This topic matters especially because Turkish law separates management authority from representation authority, while still allowing these powers to overlap in practice. In a joint stock company, the board of directors is the organ that manages and represents the company as a rule, but management may be delegated through an internal directive and representation may be delegated to executive board members or third persons, subject to statutory conditions. In a limited liability company, management and representation are regulated through the company contract and vested in managers, but Turkish law largely applies the joint stock company rules on representation by analogy. (https://ticaret.gov.tr)

For foreign investors, founders, and group companies, the subject is even more important because Turkish law is formal about outward authority. A company may have internal power-sharing arrangements, but third parties often look to the trade registry and registered signature structure. Turkish law therefore draws a sharp distinction between internal restrictions that may work inside the company and the much narrower class of restrictions that are actually effective against good-faith third parties. (https://ticaret.gov.tr)

This guide explains company representation and signatory authority under Turkish law in a practical way. It focuses on joint stock companies, limited liability companies, and—where useful—foreign company branches operating in Türkiye. It covers the legal source of representation authority, delegation of authority, the scope of authority, limitations and their effect, limited-authority commercial representatives, registration and publication, signature declarations, branch representation, and the most common mistakes companies make when structuring signatory powers. (https://ticaret.gov.tr)

The Starting Point: Management and Representation Are Legal Powers, Not Mere Internal Titles

Under Turkish law, representation is not simply a business label like “director” or “manager.” It is a legally defined power to bind the company externally. In a joint stock company, Article 365 states that the company is managed and represented by the board of directors, subject to statutory exceptions. This means the board is the default organ through which the company enters into the legal world. A person’s practical role inside the business does not automatically create representation power unless the law, the articles of association, or a valid delegation mechanism support that result. (https://ticaret.gov.tr)

This rule has a major practical consequence. Many companies assume that a senior executive, finance director, or operational head may automatically bind the company because that person handles the relevant subject in practice. Turkish law does not start from that assumption. The external authority to sign and bind belongs first to the legal organ defined by the Code, and only then may it be delegated in the way the Code permits. (https://ticaret.gov.tr)

In limited liability companies, the same functional logic applies through different wording. Article 623 states that the management and representation of the company are regulated by the company contract and may be given to one or more partners, all partners, or third persons, but at least one partner must have the right to manage and represent the company. So, in an LLC, representation is also a legal power anchored in the Code and the company contract, not merely in job description or internal custom. (https://ticaret.gov.tr)

Representation in Joint Stock Companies

The default rule

The default representation rule for a Turkish JSC appears in Article 370. Unless the articles of association provide otherwise, or unless the board consists of a single member, representation authority belongs to the board and is exercised with double signatures.
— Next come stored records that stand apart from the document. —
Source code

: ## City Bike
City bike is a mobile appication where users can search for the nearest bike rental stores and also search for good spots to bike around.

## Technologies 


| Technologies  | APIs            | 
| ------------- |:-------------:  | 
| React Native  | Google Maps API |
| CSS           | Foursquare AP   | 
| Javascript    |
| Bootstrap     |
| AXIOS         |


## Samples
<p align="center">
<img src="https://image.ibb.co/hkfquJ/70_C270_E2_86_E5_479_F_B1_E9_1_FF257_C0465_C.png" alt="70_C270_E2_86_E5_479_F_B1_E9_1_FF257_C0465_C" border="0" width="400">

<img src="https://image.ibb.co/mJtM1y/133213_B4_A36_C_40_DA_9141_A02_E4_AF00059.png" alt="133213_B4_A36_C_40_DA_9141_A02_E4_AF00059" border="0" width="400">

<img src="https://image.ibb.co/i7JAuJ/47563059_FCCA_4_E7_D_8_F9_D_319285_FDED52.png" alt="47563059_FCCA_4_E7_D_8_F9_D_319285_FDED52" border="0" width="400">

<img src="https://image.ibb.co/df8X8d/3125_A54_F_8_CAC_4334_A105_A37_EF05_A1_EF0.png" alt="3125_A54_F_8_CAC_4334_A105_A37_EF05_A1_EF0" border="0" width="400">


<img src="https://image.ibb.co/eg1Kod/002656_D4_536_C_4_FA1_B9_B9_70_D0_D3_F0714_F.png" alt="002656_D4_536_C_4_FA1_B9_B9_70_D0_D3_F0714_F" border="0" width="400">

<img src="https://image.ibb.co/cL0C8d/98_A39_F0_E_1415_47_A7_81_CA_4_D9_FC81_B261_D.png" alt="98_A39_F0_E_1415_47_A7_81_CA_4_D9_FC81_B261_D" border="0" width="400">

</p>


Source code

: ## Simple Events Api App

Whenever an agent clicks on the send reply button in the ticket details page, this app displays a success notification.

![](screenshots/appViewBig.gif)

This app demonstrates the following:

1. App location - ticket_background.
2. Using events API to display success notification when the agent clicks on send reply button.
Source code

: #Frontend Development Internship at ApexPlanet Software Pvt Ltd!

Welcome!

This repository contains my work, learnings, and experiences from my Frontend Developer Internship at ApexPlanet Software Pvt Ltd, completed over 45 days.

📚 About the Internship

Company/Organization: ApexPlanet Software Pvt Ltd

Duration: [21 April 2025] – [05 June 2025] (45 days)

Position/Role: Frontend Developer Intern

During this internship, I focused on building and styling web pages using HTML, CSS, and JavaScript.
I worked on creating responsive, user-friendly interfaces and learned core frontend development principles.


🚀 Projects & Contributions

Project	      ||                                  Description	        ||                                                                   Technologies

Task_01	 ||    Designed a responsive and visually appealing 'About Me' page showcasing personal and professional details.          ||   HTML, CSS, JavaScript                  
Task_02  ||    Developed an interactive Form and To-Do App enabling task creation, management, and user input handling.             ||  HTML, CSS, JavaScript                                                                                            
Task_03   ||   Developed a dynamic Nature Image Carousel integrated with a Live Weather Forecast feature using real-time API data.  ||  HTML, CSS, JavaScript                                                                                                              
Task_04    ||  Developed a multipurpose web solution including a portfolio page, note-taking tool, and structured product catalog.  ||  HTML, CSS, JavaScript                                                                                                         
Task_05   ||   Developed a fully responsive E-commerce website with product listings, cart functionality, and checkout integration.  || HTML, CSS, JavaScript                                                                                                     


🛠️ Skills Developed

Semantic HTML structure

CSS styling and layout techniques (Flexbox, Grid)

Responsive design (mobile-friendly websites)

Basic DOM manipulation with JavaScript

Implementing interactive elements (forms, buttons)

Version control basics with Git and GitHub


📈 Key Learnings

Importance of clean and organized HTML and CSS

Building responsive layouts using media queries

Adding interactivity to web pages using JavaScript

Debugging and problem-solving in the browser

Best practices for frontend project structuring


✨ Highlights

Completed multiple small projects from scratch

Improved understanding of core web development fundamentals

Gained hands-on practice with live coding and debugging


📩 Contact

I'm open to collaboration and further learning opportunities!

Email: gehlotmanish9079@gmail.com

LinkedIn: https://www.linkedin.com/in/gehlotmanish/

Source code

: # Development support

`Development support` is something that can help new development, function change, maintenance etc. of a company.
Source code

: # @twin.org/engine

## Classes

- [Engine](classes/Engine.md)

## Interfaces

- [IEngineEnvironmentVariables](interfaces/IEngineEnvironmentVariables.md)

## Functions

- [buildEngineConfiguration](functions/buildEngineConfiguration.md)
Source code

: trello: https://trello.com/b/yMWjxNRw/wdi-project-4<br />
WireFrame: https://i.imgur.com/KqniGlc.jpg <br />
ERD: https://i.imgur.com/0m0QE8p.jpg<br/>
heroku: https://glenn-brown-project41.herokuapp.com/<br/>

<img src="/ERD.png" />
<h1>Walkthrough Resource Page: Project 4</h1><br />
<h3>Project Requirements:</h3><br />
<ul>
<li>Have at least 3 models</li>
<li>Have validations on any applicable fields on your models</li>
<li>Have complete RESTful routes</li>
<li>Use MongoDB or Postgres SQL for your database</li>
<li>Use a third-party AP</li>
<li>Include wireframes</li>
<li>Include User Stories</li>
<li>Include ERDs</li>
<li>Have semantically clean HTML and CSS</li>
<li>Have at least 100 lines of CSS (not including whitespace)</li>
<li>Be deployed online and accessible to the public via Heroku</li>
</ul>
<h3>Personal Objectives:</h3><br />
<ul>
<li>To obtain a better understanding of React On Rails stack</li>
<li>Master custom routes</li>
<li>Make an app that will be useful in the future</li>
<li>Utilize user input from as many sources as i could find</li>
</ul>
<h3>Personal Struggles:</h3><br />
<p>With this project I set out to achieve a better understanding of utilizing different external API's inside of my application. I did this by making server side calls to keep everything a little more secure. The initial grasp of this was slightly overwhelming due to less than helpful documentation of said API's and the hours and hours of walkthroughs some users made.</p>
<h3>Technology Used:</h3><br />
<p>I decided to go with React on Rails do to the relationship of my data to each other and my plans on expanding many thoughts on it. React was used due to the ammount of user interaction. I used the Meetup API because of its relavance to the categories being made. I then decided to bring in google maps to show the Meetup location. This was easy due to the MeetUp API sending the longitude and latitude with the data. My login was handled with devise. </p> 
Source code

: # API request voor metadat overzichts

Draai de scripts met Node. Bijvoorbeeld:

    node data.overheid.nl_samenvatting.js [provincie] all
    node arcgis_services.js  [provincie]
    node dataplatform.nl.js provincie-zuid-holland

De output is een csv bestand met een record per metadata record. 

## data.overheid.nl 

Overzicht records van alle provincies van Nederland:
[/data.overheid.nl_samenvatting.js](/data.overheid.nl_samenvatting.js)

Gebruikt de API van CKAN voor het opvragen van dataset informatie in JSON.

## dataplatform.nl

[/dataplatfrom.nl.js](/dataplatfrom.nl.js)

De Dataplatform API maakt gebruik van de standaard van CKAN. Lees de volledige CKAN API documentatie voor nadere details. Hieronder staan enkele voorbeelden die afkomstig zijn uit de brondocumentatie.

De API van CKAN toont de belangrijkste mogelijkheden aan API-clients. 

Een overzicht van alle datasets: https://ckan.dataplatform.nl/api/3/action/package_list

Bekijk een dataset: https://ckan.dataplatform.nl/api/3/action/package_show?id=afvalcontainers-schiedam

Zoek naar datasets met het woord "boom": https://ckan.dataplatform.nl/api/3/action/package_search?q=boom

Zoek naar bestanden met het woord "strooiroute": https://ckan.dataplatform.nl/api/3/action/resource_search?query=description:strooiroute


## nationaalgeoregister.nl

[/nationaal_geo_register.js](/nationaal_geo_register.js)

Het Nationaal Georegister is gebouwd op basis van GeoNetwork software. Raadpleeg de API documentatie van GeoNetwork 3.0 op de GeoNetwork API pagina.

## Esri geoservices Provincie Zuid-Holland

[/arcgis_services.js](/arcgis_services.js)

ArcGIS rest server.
This is one of the most important baseline rules in Turkish company practice. It means that, by default, the company is expected to act through at least two authorized signatures rather than through one person acting alone. (https://ticaret.gov.tr)

This rule matters because companies often assume that any board member may sign individually unless the articles say otherwise. Turkish law reverses that starting assumption. Unless there is a single-member board or a validly created different arrangement, the board’s representation authority is exercised jointly. In practice, this makes the signatory structure something that should be designed deliberately at formation stage rather than left to guesswork afterward. (https://ticaret.gov.tr)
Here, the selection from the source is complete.